Most parents have sleep issues with their child at some point along the way. (Most parents also have sleep issues of their own, but that’s a topic that Chris Winter addresses elsewhere, like in The Sleep Solution.) In The Rested Child: Why Your Tired, Wired, or Irritable Child May Have a Sleep Disorder—and How to Help, neurologist and sleep specialist Chris Winter helps parents understand their children’s sleep needs. The book’s subtitle suggests it’s about kids who are showing evidence of sleep problems, but, really, I think it’s for pretty much every parent. At the very least, The Rested Child is for parents of the two-thirds of children who experience a sleep disorder at some point in time.

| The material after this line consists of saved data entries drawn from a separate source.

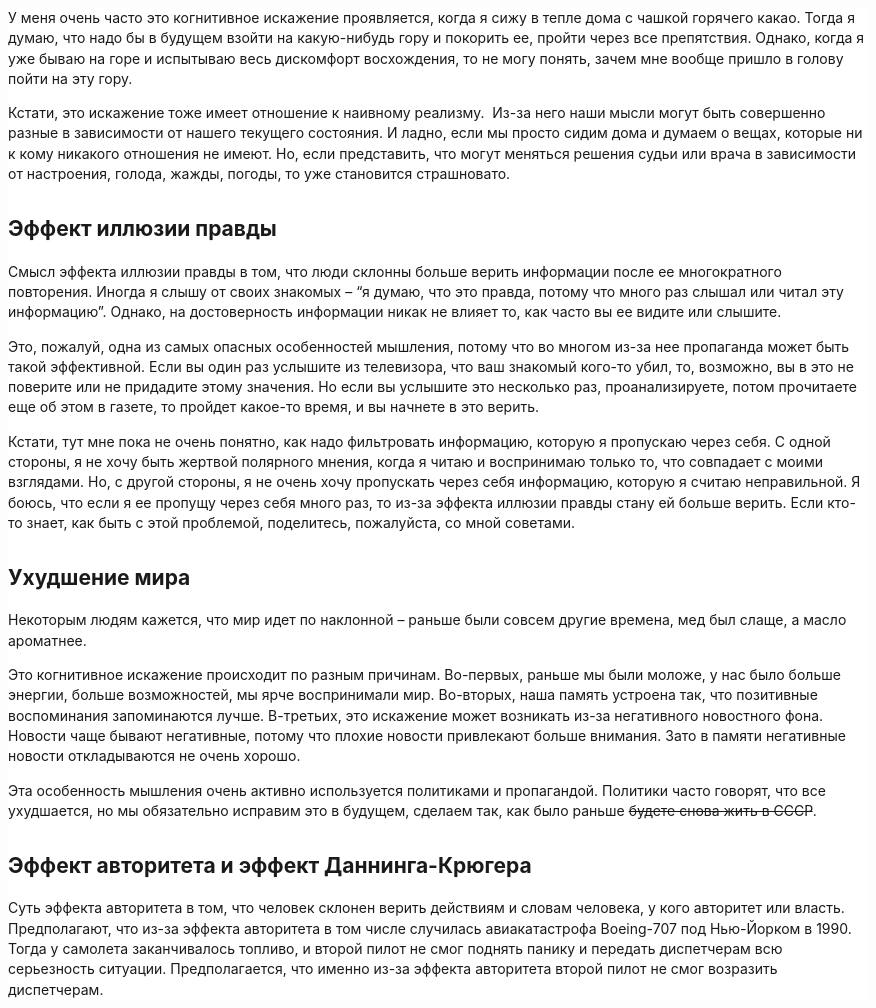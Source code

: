 У меня очень часто это когнитивное искажение проявляется, когда я сижу в тепле дома с чашкой горячего какао. Тогда я думаю, что надо бы в будущем взойти на какую-нибудь гору и покорить ее, пройти через все препятствия. Однако, когда я уже бываю на горе и испытываю весь дискомфорт восхождения, то не могу понять, зачем мне вообще пришло в голову пойти на эту гору.

Кстати, это искажение тоже имеет отношение к наивному реализму.  Из-за него наши мысли могут быть совершенно разные в зависимости от нашего текущего состояния. И ладно, если мы просто сидим дома и думаем о вещах, которые ни к кому никакого отношения не имеют. Но, если представить, что могут меняться решения судьи или врача в зависимости от настроения, голода, жажды, погоды, то уже становится страшновато.

Эффект иллюзии правды
---------------------

Смысл эффекта иллюзии правды в том, что люди склонны больше верить информации после ее многократного повторения. Иногда я слышу от своих знакомых – “я думаю, что это правда, потому что много раз слышал или читал эту информацию”. Однако, на достоверность информации никак не влияет то, как часто вы ее видите или слышите.

Это, пожалуй, одна из самых опасных особенностей мышления, потому что во многом из-за нее пропаганда может быть такой эффективной. Если вы один раз услышите из телевизора, что ваш знакомый кого-то убил, то, возможно, вы в это не поверите или не придадите этому значения. Но если вы услышите это несколько раз, проанализируете, потом прочитаете еще об этом в газете, то пройдет какое-то время, и вы начнете в это верить. 

Кстати, тут мне пока не очень понятно, как надо фильтровать информацию, которую я пропускаю через себя. С одной стороны, я не хочу быть жертвой полярного мнения, когда я читаю и воспринимаю только то, что совпадает с моими взглядами. Но, с другой стороны, я не очень хочу пропускать через себя информацию, которую я считаю неправильной. Я боюсь, что если я ее пропущу через себя много раз, то из-за эффекта иллюзии правды стану ей больше верить. Если кто-то знает, как быть с этой проблемой, поделитесь, пожалуйста, со мной советами.

Ухудшение мира
--------------

Некоторым людям кажется, что мир идет по наклонной – раньше были совсем другие времена, мед был слаще, а масло ароматнее. 

Это когнитивное искажение происходит по разным причинам. Во-первых, раньше мы были моложе, у нас было больше энергии, больше возможностей, мы ярче воспринимали мир. Во-вторых, наша память устроена так, что позитивные воспоминания запоминаются лучше. В-третьих, это искажение может возникать из-за негативного новостного фона. Новости чаще бывают негативные, потому что плохие новости привлекают больше внимания. Зато в памяти негативные новости откладываются не очень хорошо. 

Эта особенность мышления очень активно используется политиками и пропагандой. Политики часто говорят, что все ухудшается, но мы обязательно исправим это в будущем, сделаем так, как было раньше ~~будете снова жить в СССР~~.

Эффект авторитета и эффект Даннинга-Крюгера
-------------------------------------------

Суть эффекта авторитета в том, что человек склонен верить действиям и словам человека, у кого авторитет или власть. Предполагают, что из-за эффекта авторитета в том числе случилась авиакатастрофа Boeing-707 под Нью-Йорком в 1990. Тогда у самолета заканчивалось топливо, и второй пилот не смог поднять панику и передать диспетчерам всю серьезность ситуации. Предполагается, что именно из-за эффекта авторитета второй пилот не смог возразить диспетчерам.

Winter uses case studies from his practice, where he works with kids who have sleep problems that interfere with their growth, development, and well-being. Reading this book affirms my belief that sleep matters in all kinds of ways that are obvious, and many more ways that aren’t so obvious. Winter states, “We are losing battles against ADHD, diabetes, depression, and obesity, but all the while these diseases are quietly being caused by or fueled by unrecognized and untreated sleep disorders.” He underlines how important it is for parents to pay attention to the role of sleep in their children’s problems, citing the National Sleep Foundation’s estimate that two out of every three children in the United States experience a sleep problem before reaching adulthood.

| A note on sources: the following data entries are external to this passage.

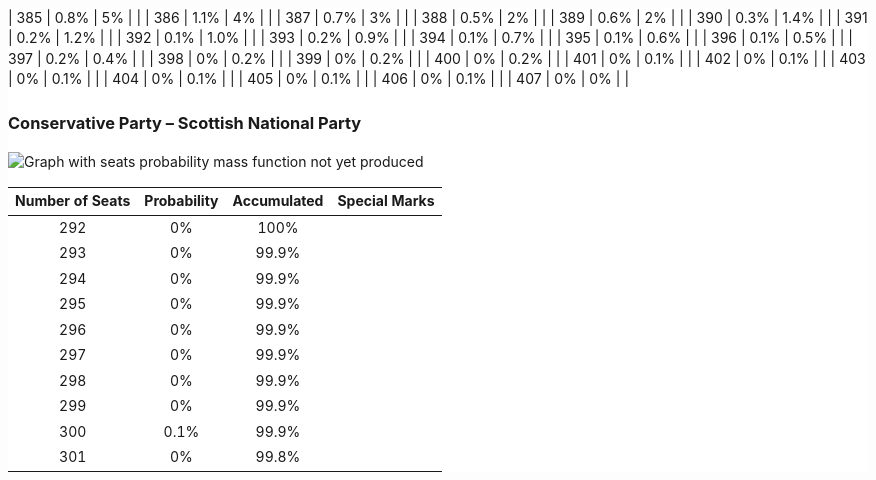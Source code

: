 | 385 | 0.8% | 5% |  |
| 386 | 1.1% | 4% |  |
| 387 | 0.7% | 3% |  |
| 388 | 0.5% | 2% |  |
| 389 | 0.6% | 2% |  |
| 390 | 0.3% | 1.4% |  |
| 391 | 0.2% | 1.2% |  |
| 392 | 0.1% | 1.0% |  |
| 393 | 0.2% | 0.9% |  |
| 394 | 0.1% | 0.7% |  |
| 395 | 0.1% | 0.6% |  |
| 396 | 0.1% | 0.5% |  |
| 397 | 0.2% | 0.4% |  |
| 398 | 0% | 0.2% |  |
| 399 | 0% | 0.2% |  |
| 400 | 0% | 0.2% |  |
| 401 | 0% | 0.1% |  |
| 402 | 0% | 0.1% |  |
| 403 | 0% | 0.1% |  |
| 404 | 0% | 0.1% |  |
| 405 | 0% | 0.1% |  |
| 406 | 0% | 0.1% |  |
| 407 | 0% | 0% |  |

### Conservative Party – Scottish National Party

![Graph with seats probability mass function not yet produced](2018-08-14-YouGov-coalitions-seats-pmf-con–snp.png "Seats Probability Mass Function")

| Number of Seats | Probability | Accumulated | Special Marks |
|:---------------:|:-----------:|:-----------:|:-------------:|
| 292 | 0% | 100% |  |
| 293 | 0% | 99.9% |  |
| 294 | 0% | 99.9% |  |
| 295 | 0% | 99.9% |  |
| 296 | 0% | 99.9% |  |
| 297 | 0% | 99.9% |  |
| 298 | 0% | 99.9% |  |
| 299 | 0% | 99.9% |  |
| 300 | 0.1% | 99.9% |  |
| 301 | 0% | 99.8% |  |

One of the great strengths of this book is its emphasis on practical ideas and suggestions. For example, Winter recommends cultivating a “positive sleep outlook,” helping your child feel good about their sleeping, and realizing it’s normal and OK to have a hard time sleeping sometimes. If your child wants to talk about having had a bad sleep, he writes, “Acknowledge the night, recontextualize the night as something your body considers to be relatively normal, and finally reassure your child that his body can handle it, and that most of his nights are perfectly fine. End on a note that inspires confidence and optimism, not fear.”
Winter is strongly against sleeping pills of every kind. He writes, “One of my favorite Secret Laws of Sleep is: ‘I’ve never met a sleeping pill that doesn’t lie.’” A bit further along, he writes, “No child needs a drug to fall asleep. Sleep is inevitable. By condoning that pill, I am further undermining this kid’s ability to develop a positive sleep identity.” As you might have noticed in what I’ve already quoted, his writing style is confident, breezy, and good-natured, with lots of humor thrown in to lighten what could be a dreary subject. He finishes his antipill diatribe with, “I have an empty file labeled, ‘Studies on Sleeping Pills that Improve the Sleep, Health, and Performance of Children.’”
Winter addresses the sleep concerns of teenagers, too. One of his more interesting suggestions is that school shouldn’t start before 8:30 a.m. Citing research showing that kids’ school performance and health improve when school starts later, he writes, “In my opinion, school is the clearest and most present threat to your child getting a healthy amount of sleep. If the COVID crisis has taught us anything, it is the fact that the removal of a rigid, in-person school schedule has resulted in a dramatic increase in sleep time for many children.” If school start time is eating into your teen’s hours of sleep, you might consider advocating for a later start time. You’ll probably find other parents, as well as teachers and kids, who’ll work with you on getting something done about this.
Winter addresses the sleep concerns of most parents of most kids, and he also considers the serious sleep problems that affect fewer kids, but have serious potential consequences — sleep apnea, enuresis, nightmares, and fatigue disorders. I found his advice thoughtful, informed, and considered — a comforting alternative to what you might find on an Internet search of these conditions.
The Rested Child is an easy read. It’s knowledgeable, good-humored, and reassuring, and filled with practical suggestions. If you have any sleep issues with your baby or child or teenager, or even if you don’t, you might want to take a look at this book.